_Brief_
Return the listing below exactly, with the pictures dropped.

_Data extract_
--------------------

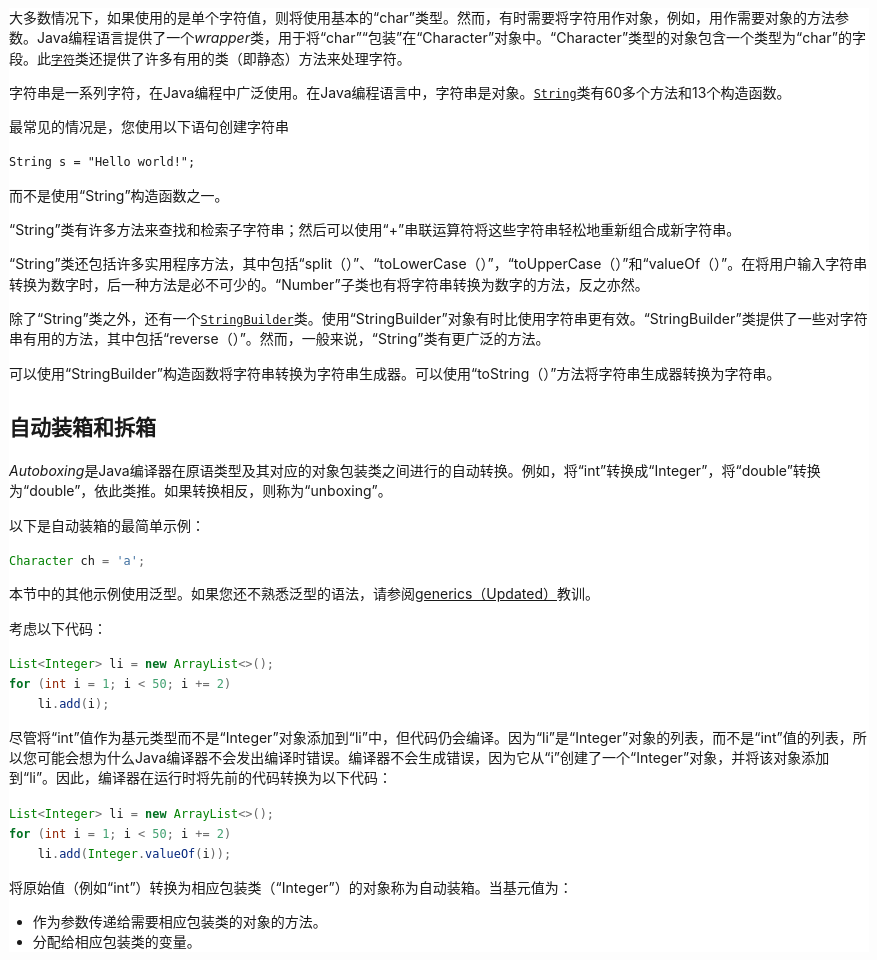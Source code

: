 大多数情况下，如果使用的是单个字符值，则将使用基本的“char”类型。然而，有时需要将字符用作对象，例如，用作需要对象的方法参数。Java编程语言提供了一个*wrapper*类，用于将“char”“包装”在“Character”对象中。“Character”类型的对象包含一个类型为“char”的字段。此[`字符`](https://docs.oracle.com/javase/8/docs/api/java/lang/Character.html)类还提供了许多有用的类（即静态）方法来处理字符。

字符串是一系列字符，在Java编程中广泛使用。在Java编程语言中，字符串是对象。[`String`](https://docs.oracle.com/javase/8/docs/api/java/lang/String.html)类有60多个方法和13个构造函数。

最常见的情况是，您使用以下语句创建字符串

```
String s = "Hello world!";
```

而不是使用“String”构造函数之一。

“String”类有许多方法来查找和检索子字符串；然后可以使用“+”串联运算符将这些字符串轻松地重新组合成新字符串。

“String”类还包括许多实用程序方法，其中包括“split（）”、“toLowerCase（）”，“toUpperCase（）”和“valueOf（）”。在将用户输入字符串转换为数字时，后一种方法是必不可少的。“Number”子类也有将字符串转换为数字的方法，反之亦然。

除了“String”类之外，还有一个[`StringBuilder`](https://docs.oracle.com/javase/8/docs/api/java/lang/StringBuilder.html)类。使用“StringBuilder”对象有时比使用字符串更有效。“StringBuilder”类提供了一些对字符串有用的方法，其中包括“reverse（）”。然而，一般来说，“String”类有更广泛的方法。

可以使用“StringBuilder”构造函数将字符串转换为字符串生成器。可以使用“toString（）”方法将字符串生成器转换为字符串。

## 自动装箱和拆箱

*Autoboxing*是Java编译器在原语类型及其对应的对象包装类之间进行的自动转换。例如，将“int”转换成“Integer”，将“double”转换为“double”，依此类推。如果转换相反，则称为“unboxing”。

以下是自动装箱的最简单示例：

```java
Character ch = 'a';
```

本节中的其他示例使用泛型。如果您还不熟悉泛型的语法，请参阅[generics（Updated）](https://docs.oracle.com/javase/tutorial/java/generics/index.html)教训。

考虑以下代码：

```java
List<Integer> li = new ArrayList<>();
for (int i = 1; i < 50; i += 2)
    li.add(i);
```

尽管将“int”值作为基元类型而不是“Integer”对象添加到“li”中，但代码仍会编译。因为“li”是“Integer”对象的列表，而不是“int”值的列表，所以您可能会想为什么Java编译器不会发出编译时错误。编译器不会生成错误，因为它从“i”创建了一个“Integer”对象，并将该对象添加到“li”。因此，编译器在运行时将先前的代码转换为以下代码：

```java
List<Integer> li = new ArrayList<>();
for (int i = 1; i < 50; i += 2)
    li.add(Integer.valueOf(i));
```

将原始值（例如“int”）转换为相应包装类（“Integer”）的对象称为自动装箱。当基元值为：

- 作为参数传递给需要相应包装类的对象的方法。
- 分配给相应包装类的变量。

--------------------

_Exercise solution_
Source code

: 大多数情况下，如果使用的是单个字符值，则将使用基本的“char”类型。然而，有时需要将字符用作对象，例如，用作需要对象的方法参数。Java编程语言提供了一个*wrapper*类，用于将“char”“包装”在“Character”对象中。“Character”类型的对象包含一个类型为“char”的字段。此[`字符`](https://docs.oracle.com/javase/8/docs/api/java/lang/Character.html)类还提供了许多有用的类（即静态）方法来处理字符。

字符串是一系列字符，在Java编程中广泛使用。在Java编程语言中，字符串是对象。[`String`](https://docs.oracle.com/javase/8/docs/api/java/lang/String.html)类有60多个方法和13个构造函数。

最常见的情况是，您使用以下语句创建字符串

```
String s = "Hello world!";
```

而不是使用“String”构造函数之一。

“String”类有许多方法来查找和检索子字符串；然后可以使用“+”串联运算符将这些字符串轻松地重新组合成新字符串。

“String”类还包括许多实用程序方法，其中包括“split（）”、“toLowerCase（）”，“toUpperCase（）”和“valueOf（）”。在将用户输入字符串转换为数字时，后一种方法是必不可少的。“Number”子类也有将字符串转换为数字的方法，反之亦然。

除了“String”类之外，还有一个[`StringBuilder`](https://docs.oracle.com/javase/8/docs/api/java/lang/StringBuilder.html)类。使用“StringBuilder”对象有时比使用字符串更有效。“StringBuilder”类提供了一些对字符串有用的方法，其中包括“reverse（）”。然而，一般来说，“String”类有更广泛的方法。

可以使用“StringBuilder”构造函数将字符串转换为字符串生成器。可以使用“toString（）”方法将字符串生成器转换为字符串。

## 自动装箱和拆箱

*Autoboxing*是Java编译器在原语类型及其对应的对象包装类之间进行的自动转换。例如，将“int”转换成“Integer”，将“double”转换为“double”，依此类推。如果转换相反，则称为“unboxing”。

以下是自动装箱的最简单示例：

```java
Character ch = 'a';
```

本节中的其他示例使用泛型。如果您还不熟悉泛型的语法，请参阅[generics（Updated）](https://docs.oracle.com/javase/tutorial/java/generics/index.html)教训。

考虑以下代码：

```java
List<Integer> li = new ArrayList<>();
for (int i = 1; i < 50; i += 2)
    li.add(i);
```

尽管将“int”值作为基元类型而不是“Integer”对象添加到“li”中，但代码仍会编译。因为“li”是“Integer”对象的列表，而不是“int”值的列表，所以您可能会想为什么Java编译器不会发出编译时错误。编译器不会生成错误，因为它从“i”创建了一个“Integer”对象，并将该对象添加到“li”。因此，编译器在运行时将先前的代码转换为以下代码：

```java
List<Integer> li = new ArrayList<>();
for (int i = 1; i < 50; i += 2)
    li.add(Integer.valueOf(i));
```

将原始值（例如“int”）转换为相应包装类（“Integer”）的对象称为自动装箱。当基元值为：

- 作为参数传递给需要相应包装类的对象的方法。
- 分配给相应包装类的变量。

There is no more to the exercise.